# [How to complete this task]
Reply with exactly the lines from the one that contains "does not exist." through the last line of the records below, and with no other lines.

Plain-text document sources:
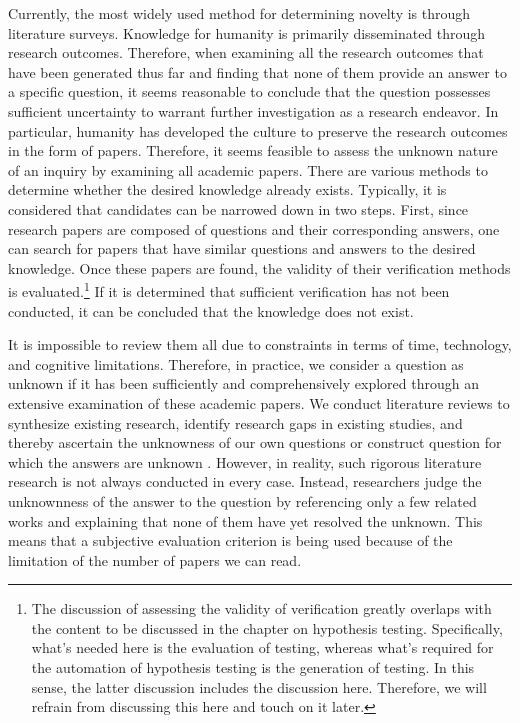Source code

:\documentclass{book}
\begin{document}
Currently, the most widely used method for determining novelty is through literature surveys. Knowledge for humanity is primarily disseminated through research outcomes. Therefore, when examining all the research outcomes that have been generated thus far and finding that none of them provide an answer to a specific question, it seems reasonable to conclude that the question possesses sufficient uncertainty to warrant further investigation as a research endeavor. In particular, humanity has developed the culture to preserve the research outcomes in the form of papers. Therefore, it seems feasible to assess the unknown nature of an inquiry by examining all academic papers. There are various methods to determine whether the desired knowledge already exists. Typically, it is considered that candidates can be narrowed down in two steps. First, since research papers are composed of questions and their corresponding answers, one can search for papers that have similar questions and answers to the desired knowledge. Once these papers are found, the validity of their verification methods is evaluated.\footnote{
The discussion of assessing the validity of verification greatly overlaps with the content to be discussed in the chapter on hypothesis testing. Specifically, what's needed here is the evaluation of testing, whereas what's required for the automation of hypothesis testing is the generation of testing. In this sense, the latter discussion includes the discussion here. Therefore, we will refrain from discussing this here and touch on it later.
} If it is determined that sufficient verification has not been conducted, it can be concluded that the knowledge does not exist. 

It is impossible to review them all due to constraints in terms of time, technology, and cognitive limitations. Therefore, in practice, we consider a question as unknown if it has been sufficiently and comprehensively explored through an extensive examination of these academic papers. We conduct literature reviews to synthesize existing research, identify research gaps in existing studies, and thereby ascertain the unknowness of our own questions or construct question for which the answers are unknown \cite{schryen2015theory}. However, in reality, such rigorous literature research is not always conducted in every case. Instead, researchers judge the unknownness of the answer to the question by referencing only a few related works and explaining that none of them have yet resolved the unknown. This means that a subjective evaluation criterion is being used because of the limitation of the number of papers we can read. 
\end{document}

# [Response]
} If it is determined that sufficient verification has not been conducted, it can be concluded that the knowledge does not exist. 

It is impossible to review them all due to constraints in terms of time, technology, and cognitive limitations. Therefore, in practice, we consider a question as unknown if it has been sufficiently and comprehensively explored through an extensive examination of these academic papers. We conduct literature reviews to synthesize existing research, identify research gaps in existing studies, and thereby ascertain the unknowness of our own questions or construct question for which the answers are unknown \cite{schryen2015theory}. However, in reality, such rigorous literature research is not always conducted in every case. Instead, researchers judge the unknownness of the answer to the question by referencing only a few related works and explaining that none of them have yet resolved the unknown. This means that a subjective evaluation criterion is being used because of the limitation of the number of papers we can read. 
\end{document}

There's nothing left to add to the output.